NOTÍCIAS DO DEPARTAMENTO

INTERVENÇÃO NUM ESPAÇO DE FORMAÇÃO MÉDICA: RELATO DE UMA EXPERIÊNCIA


No dia 31 de março, realizou-se no Sedes o evento organizado pelo Departamento de Psicanálise - “Intervenção num espaço de formação médica: relato de uma experiência”.  O projeto em questão, coordenado por Cleide Monteiro, Maria Laurinda Ribeiro de Souza e Vera Lucia Zaher, foi introduzido pela articuladora de eventos, Noemi Moritz Kohn. No grupo  presente de aproximadamente 50 pessoas, entre membros e alunos do Departamento, havia participantes de parcerias anteriores do Departamento, além de profissionais de outras instituições de saúde. Todos  mostraram-se bastante tocados pela apresentação. Foram diversos os depoimentos de colegas com percurso institucional, em que reconheciam as temáticas e dificuldades  surgidas ao longo do projeto, o que reforça a importância de um espaço coletivo de escuta no campo da Saúde Mental.

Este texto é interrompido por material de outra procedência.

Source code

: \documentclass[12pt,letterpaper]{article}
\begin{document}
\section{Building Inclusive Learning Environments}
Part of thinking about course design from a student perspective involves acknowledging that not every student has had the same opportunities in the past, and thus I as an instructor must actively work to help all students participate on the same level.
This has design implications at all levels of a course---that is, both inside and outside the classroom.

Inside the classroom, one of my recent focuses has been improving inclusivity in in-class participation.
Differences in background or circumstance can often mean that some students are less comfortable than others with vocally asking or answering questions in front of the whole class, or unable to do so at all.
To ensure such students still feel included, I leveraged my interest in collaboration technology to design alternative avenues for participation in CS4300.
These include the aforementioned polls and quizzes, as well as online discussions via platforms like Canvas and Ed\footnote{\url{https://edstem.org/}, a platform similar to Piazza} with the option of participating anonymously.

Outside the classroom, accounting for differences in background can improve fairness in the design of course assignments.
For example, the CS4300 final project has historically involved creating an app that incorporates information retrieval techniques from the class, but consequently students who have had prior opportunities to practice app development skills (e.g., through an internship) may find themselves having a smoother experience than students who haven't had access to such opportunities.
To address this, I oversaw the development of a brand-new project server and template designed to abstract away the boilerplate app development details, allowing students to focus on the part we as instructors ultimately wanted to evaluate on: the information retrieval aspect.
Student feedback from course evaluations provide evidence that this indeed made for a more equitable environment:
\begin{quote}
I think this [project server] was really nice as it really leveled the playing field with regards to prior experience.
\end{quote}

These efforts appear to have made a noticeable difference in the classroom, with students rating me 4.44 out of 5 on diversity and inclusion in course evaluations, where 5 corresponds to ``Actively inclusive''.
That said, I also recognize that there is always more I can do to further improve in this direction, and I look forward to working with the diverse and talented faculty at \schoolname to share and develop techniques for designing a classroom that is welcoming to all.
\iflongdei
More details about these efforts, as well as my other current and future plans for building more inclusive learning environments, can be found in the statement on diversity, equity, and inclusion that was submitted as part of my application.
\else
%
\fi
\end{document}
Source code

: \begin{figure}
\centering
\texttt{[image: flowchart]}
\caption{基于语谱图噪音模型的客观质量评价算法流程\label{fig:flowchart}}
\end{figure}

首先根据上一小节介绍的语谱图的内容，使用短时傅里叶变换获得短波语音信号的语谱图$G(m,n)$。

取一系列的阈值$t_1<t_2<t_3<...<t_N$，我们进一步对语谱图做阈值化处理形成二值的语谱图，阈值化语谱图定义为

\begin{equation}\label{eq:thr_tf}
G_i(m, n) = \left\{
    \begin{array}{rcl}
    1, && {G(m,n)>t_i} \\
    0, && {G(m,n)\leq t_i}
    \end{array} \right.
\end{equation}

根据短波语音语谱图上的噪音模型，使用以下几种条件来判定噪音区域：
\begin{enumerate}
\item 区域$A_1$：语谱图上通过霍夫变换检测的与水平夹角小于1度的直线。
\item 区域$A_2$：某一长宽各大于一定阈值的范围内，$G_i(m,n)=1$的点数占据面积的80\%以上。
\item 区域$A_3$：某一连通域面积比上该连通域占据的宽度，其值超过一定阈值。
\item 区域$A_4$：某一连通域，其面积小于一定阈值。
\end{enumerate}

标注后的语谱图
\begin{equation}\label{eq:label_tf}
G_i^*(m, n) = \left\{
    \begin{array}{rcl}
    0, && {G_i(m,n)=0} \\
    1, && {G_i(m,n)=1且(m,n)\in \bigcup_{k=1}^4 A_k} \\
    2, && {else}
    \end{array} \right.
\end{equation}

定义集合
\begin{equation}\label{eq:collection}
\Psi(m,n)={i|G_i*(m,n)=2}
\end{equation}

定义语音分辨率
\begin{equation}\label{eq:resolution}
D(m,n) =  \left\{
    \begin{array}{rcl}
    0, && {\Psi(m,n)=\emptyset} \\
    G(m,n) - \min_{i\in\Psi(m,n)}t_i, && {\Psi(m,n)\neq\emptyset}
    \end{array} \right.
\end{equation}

Nossa proposta, com a apresentação realizada no dia 31 de março sobre a experiência de intervenção realizada na Faculdade de Medicina de Botucatu durante o ano de 2010, não  pretendia apenas responder ao compromisso com o coletivo do Departamento, no sentido de partilhar uma experiência vivida e que se referia a um contrato de trabalho com o Instituto Sedes Sapientiae – Departamento de Psicanálise. Ela tinha, para nós, o intuito de recolocar em discussão, atualizar e, se possível, retomar um caminho já trilhado pelos que iniciaram este Departamento, através do Setor Saúde Mental e Instituições.  Vale a pena lembrar que o Setor Saúde Mental e Instituições foi um dos primeiros grupos de trabalho deste Departamento, estando na origem de sua própria formação. Mudanças significativas no gerenciamento das políticas de Saúde, na configuração dos espaços públicos coletivos e na primazia progressiva da medicalização como forma de tratamento, foram, aos poucos, esvaziando e desviando o nosso investimento nesta forma de intervenção e interrompendo o convênio de formação e supervisão firmado, desde o final de 1983, com a coordenadoria de Saúde Mental da Secretaria de Saúde do Estado.

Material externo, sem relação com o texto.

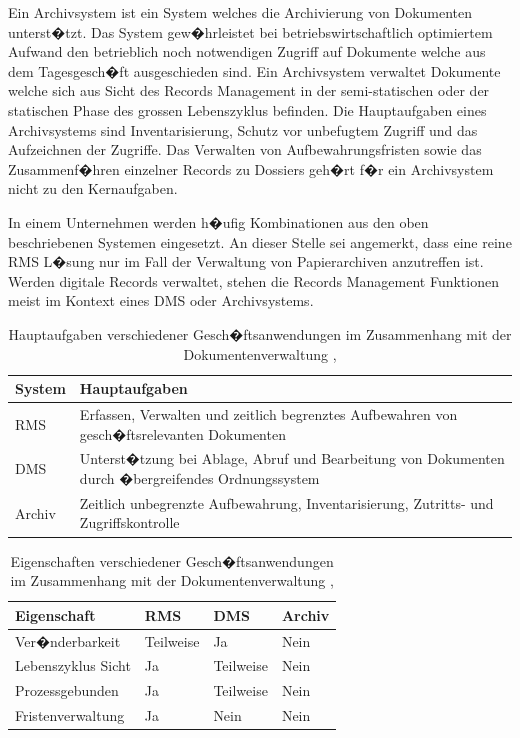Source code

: \documentclass[a4paper,twoside,10pt]{report}
\begin{document}
Ein Archivsystem ist ein System welches die Archivierung von Dokumenten unterst�tzt. Das System gew�hrleistet bei betriebswirtschaftlich optimiertem Aufwand den betrieblich noch notwendigen Zugriff auf Dokumente welche aus dem Tagesgesch�ft ausgeschieden sind. Ein Archivsystem verwaltet Dokumente welche sich aus Sicht des Records Management in der semi-statischen oder der statischen Phase des grossen Lebenszyklus befinden. Die Hauptaufgaben eines Archivsystems sind Inventarisierung, Schutz vor unbefugtem Zugriff und das Aufzeichnen der Zugriffe. Das Verwalten von Aufbewahrungsfristen sowie das Zusammenf�hren einzelner Records zu Dossiers geh�rt f�r ein Archivsystem nicht zu den Kernaufgaben.\cite{krm}

In einem Unternehmen werden h�ufig Kombinationen aus den oben beschriebenen Systemen eingesetzt. An dieser Stelle sei angemerkt, dass eine reine \ac{RMS} L�sung nur im Fall der Verwaltung von Papierarchiven anzutreffen ist. Werden digitale Records verwaltet, stehen die Records Management Funktionen meist im Kontext eines \ac{DMS} oder Archivsystems. \cite{krm}

\begin{table}[htb]
\begin{tabular}{p{2.5cm}|p{8cm}}
\hline
 \textbf{System} & \textbf{Hauptaufgaben} \\
\hline
\ac{RMS} & Erfassen, Verwalten und zeitlich begrenztes Aufbewahren von gesch�ftsrelevanten Dokumenten\\
\hline
\ac{DMS} & Unterst�tzung bei Ablage, Abruf und Bearbeitung von Dokumenten durch �bergreifendes Ordnungssystem\\
\hline
Archiv & Zeitlich unbegrenzte Aufbewahrung, Inventarisierung, Zutritts- und Zugriffskontrolle \\
\hline
\end{tabular}
\caption{Hauptaufgaben verschiedener Gesch�ftsanwendungen im Zusammenhang mit der Dokumentenverwaltung \cite{krm}, \cite{rmGest}}
\label{tab:systeme}
\end{table}

\begin{table}[htb]
\begin{tabular}{l||l|l|l}
\hline
 \textbf{Eigenschaft} & \textbf{\ac{RMS}}  & \textbf{\ac{DMS}}& \textbf{Archiv}\\
\hline
Ver�nderbarkeit & Teilweise & Ja & Nein\\
\hline
Lebenszyklus Sicht & Ja & Teilweise & Nein\\
\hline
Prozessgebunden & Ja & Teilweise & Nein \\
\hline
Fristenverwaltung & Ja & Nein & Nein \\
\hline
\end{tabular}
\caption{Eigenschaften verschiedener Gesch�ftsanwendungen im Zusammenhang mit der Dokumentenverwaltung \cite{krm}, \cite{rmGest}}
\label{tab:systemeigen}
\end{table}
\end{document}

Assim sendo, queremos deixar claro que ao fazer este relato, estávamos de certa forma, nos reencontrando com experiências já desenvolvidas e elaboradas por nós, em outros espaços e em outros tempos. Este comunicado, agora estendido ao Boletim, mantém o convite, anunciado na convocação para aquele encontro: o de que possamos não só ampliar a discussão do trabalho realizado, mas também reativar novas configurações e novos projetos que se situem na vertente aqui retomada.

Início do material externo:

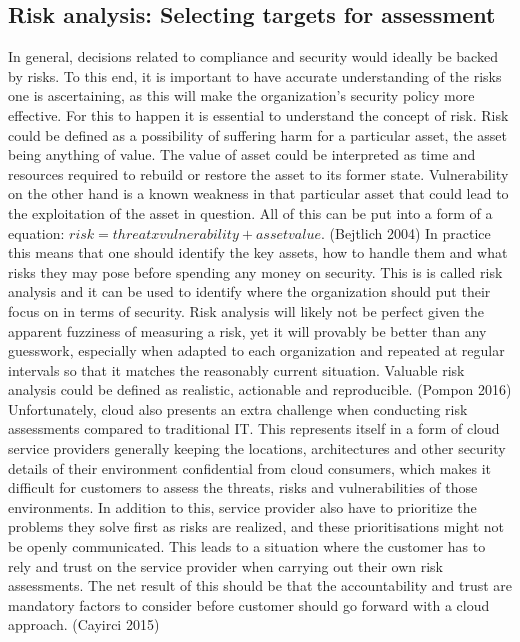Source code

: \documentclass{article}
\begin{document}
\subsection{Risk analysis: Selecting targets for assessment}
In general, decisions related to compliance and security would ideally be backed by risks. To this end, it is important to have accurate understanding of the risks one is ascertaining, as this will make the organization's security policy more effective.
For this to happen it is essential to understand the concept of risk. Risk could be defined as a possibility of suffering harm for a particular asset, the asset being anything of value. The value of asset could be interpreted as time and resources required to rebuild or restore the asset to its former state. Vulnerability on the other hand is a known weakness in that particular asset that could lead to the exploitation of the asset in question. All of this can be put into a form of a equation: $risk = threat x vulnerability + asset value$. (Bejtlich 2004)
In practice this means that one should identify the key assets, how to handle them and what risks they may pose before spending any money on security. This is is called risk analysis and it can be used to identify where the organization should put their focus on in terms of security. Risk analysis will likely not be perfect given the apparent fuzziness of measuring a risk, yet it will provably be better than any guesswork, especially when adapted to each organization and repeated at regular intervals so that it matches the reasonably current situation. Valuable risk analysis could be defined as realistic, actionable and reproducible. (Pompon 2016)
Unfortunately, cloud also presents an extra challenge when conducting risk assessments compared to traditional IT. This represents itself in a form of cloud service providers generally keeping the locations, architectures and other security details of their environment confidential from cloud consumers, which makes it difficult for customers to assess the threats, risks and vulnerabilities of those environments. In addition to this, service provider also have to prioritize the problems they solve first as risks are realized, and these prioritisations might not be openly communicated. This leads to a situation where the customer has to rely and trust on the service provider when carrying out their own risk assessments. The net result of this should be that the accountability and trust are mandatory factors to consider before customer should go forward with a cloud approach. (Cayirci 2015)
\par
\end{document}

Para nós, o trabalho de escrita desta experiência e o compromisso de fazer esta apresentação, permitiu que ressignificássemos nosso percurso. Foi importante ter este coletivo como "lugar terceiro" a quem podíamos dirigir nossa narrativa e nos faz reafirmar a necessidade de se manter vivo um espaço de escuta para as experiências que se mantém isoladas neste Departamento.

O início do projeto:

Em plenas férias de Janeiro de 2010 chegou, através de Daniela Danesi, membro do Departamento, uma solicitação para que o Departamento realizasse um trabalho junto à Faculdade de Medicina de Botucatu da UNESP. Mais especificamente, um trabalho junto ao grupo de tutores da disciplina Interação Universidade-Serviço-Comunidade – IUSC. O pedido chegava marcado pela urgência – estávamos em ano eleitoral e a verba destinada pelo Ministério da Saúde para o programa de formação permanente para médicos deveria ser utilizada até maio daquele ano. Havia também a exigência de que fosse firmado um convênio institucional formalizado com o CNPJ do Sedes Sapientiae. O pedido demandava, portanto, uma resposta imediata. Era necessário formar um grupo de trabalho, elaborar um projeto de intervenção e conseguir uma apreciação favorável tanto do Instituto quanto do Departamento de Psicanálise. Sem contar os acertos administrativos e burocráticos que essas tarefas sempre solicitam.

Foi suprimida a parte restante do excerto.